== Task brief ==
Check each line below for "last" and give the count of those that have it, nothing else.

== Record excerpts ==
%%
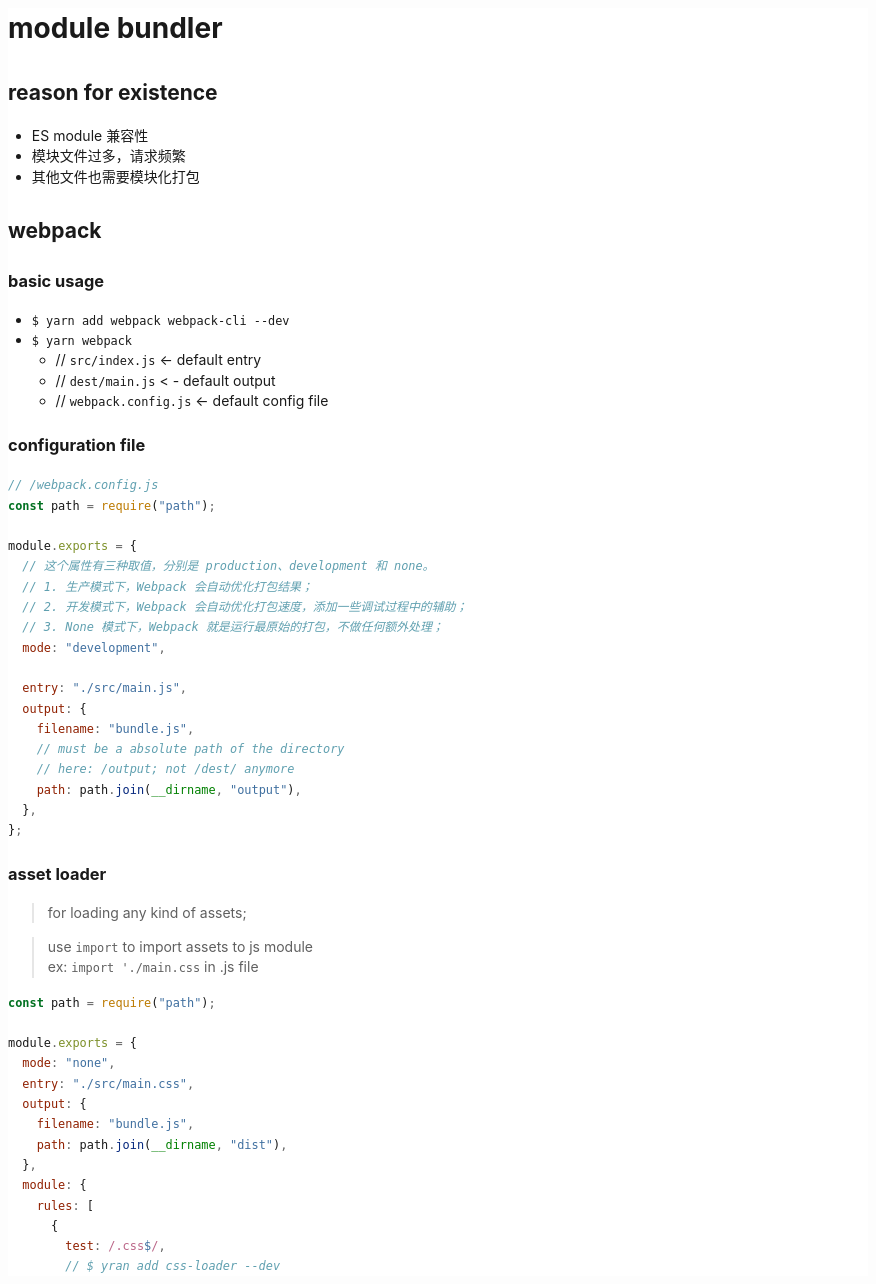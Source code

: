 # module bundler

## reason for existence

- ES module 兼容性
- 模块文件过多，请求频繁
- 其他文件也需要模块化打包

## webpack

### basic usage

- `$ yarn add webpack webpack-cli --dev`
- `$ yarn webpack`
  - // `src/index.js` <- default entry
  - // `dest/main.js` < - default output
  - // `webpack.config.js` <- default config file

### configuration file

```javascript
// /webpack.config.js
const path = require("path");

module.exports = {
  // 这个属性有三种取值，分别是 production、development 和 none。
  // 1. 生产模式下，Webpack 会自动优化打包结果；
  // 2. 开发模式下，Webpack 会自动优化打包速度，添加一些调试过程中的辅助；
  // 3. None 模式下，Webpack 就是运行最原始的打包，不做任何额外处理；
  mode: "development",

  entry: "./src/main.js",
  output: {
    filename: "bundle.js",
    // must be a absolute path of the directory
    // here: /output; not /dest/ anymore
    path: path.join(__dirname, "output"),
  },
};
```

### asset loader

> for loading any kind of assets;

> use `import` to import assets to js module<br>
> ex: `import './main.css` in .js file

```javascript
const path = require("path");

module.exports = {
  mode: "none",
  entry: "./src/main.css",
  output: {
    filename: "bundle.js",
    path: path.join(__dirname, "dist"),
  },
  module: {
    rules: [
      {
        test: /.css$/,
        // $ yran add css-loader --dev
```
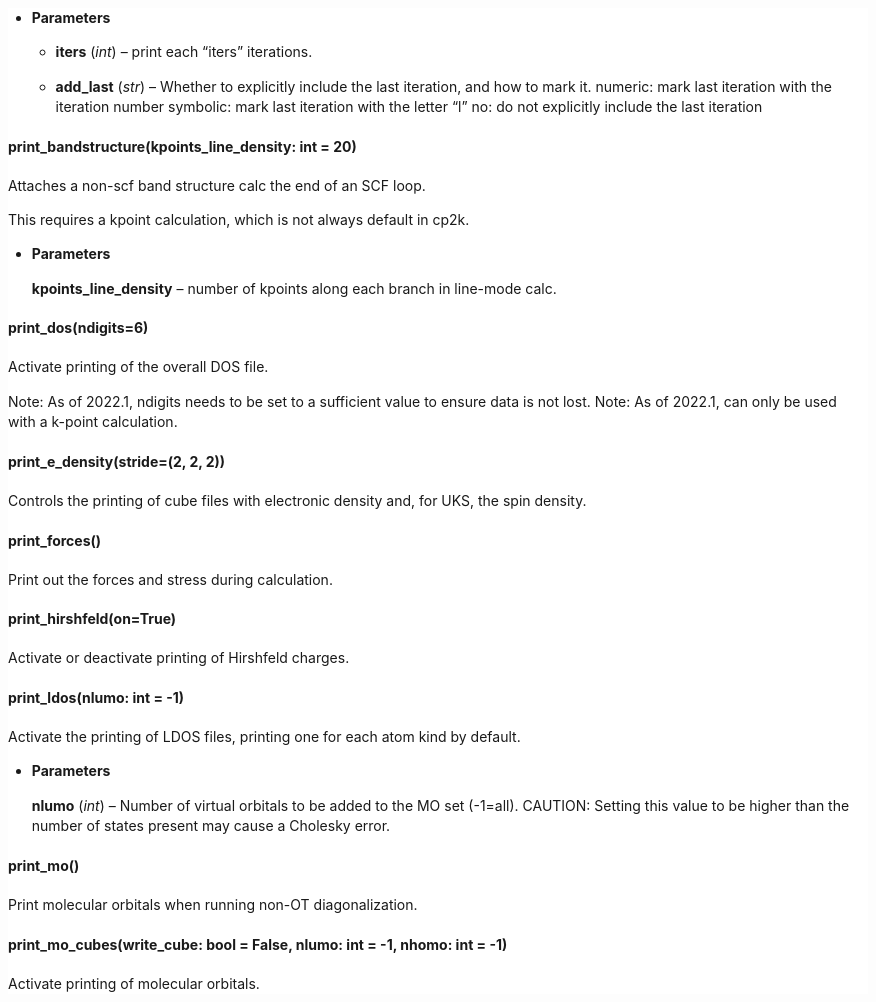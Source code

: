 
* **Parameters**


    * **iters** (*int*) – print each “iters” iterations.


    * **add_last** (*str*) – Whether to explicitly include the last iteration, and how to mark it.
    numeric: mark last iteration with the iteration number
    symbolic: mark last iteration with the letter “l”
    no: do not explicitly include the last iteration



#### print_bandstructure(kpoints_line_density: int = 20)
Attaches a non-scf band structure calc the end of an SCF loop.

This requires a kpoint calculation, which is not always default in cp2k.


* **Parameters**

    **kpoints_line_density** – number of kpoints along each branch in line-mode calc.



#### print_dos(ndigits=6)
Activate printing of the overall DOS file.

Note: As of 2022.1, ndigits needs to be set to a sufficient value to ensure data is not lost.
Note: As of 2022.1, can only be used with a k-point calculation.


#### print_e_density(stride=(2, 2, 2))
Controls the printing of cube files with electronic density and, for UKS, the spin density.


#### print_forces()
Print out the forces and stress during calculation.


#### print_hirshfeld(on=True)
Activate or deactivate printing of Hirshfeld charges.


#### print_ldos(nlumo: int = -1)
Activate the printing of LDOS files, printing one for each atom kind by default.


* **Parameters**

    **nlumo** (*int*) – Number of virtual orbitals to be added to the MO set (-1=all).
    CAUTION: Setting this value to be higher than the number of states present may
    cause a Cholesky error.



#### print_mo()
Print molecular orbitals when running non-OT diagonalization.


#### print_mo_cubes(write_cube: bool = False, nlumo: int = -1, nhomo: int = -1)
Activate printing of molecular orbitals.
%%
== Exercise answer ==
4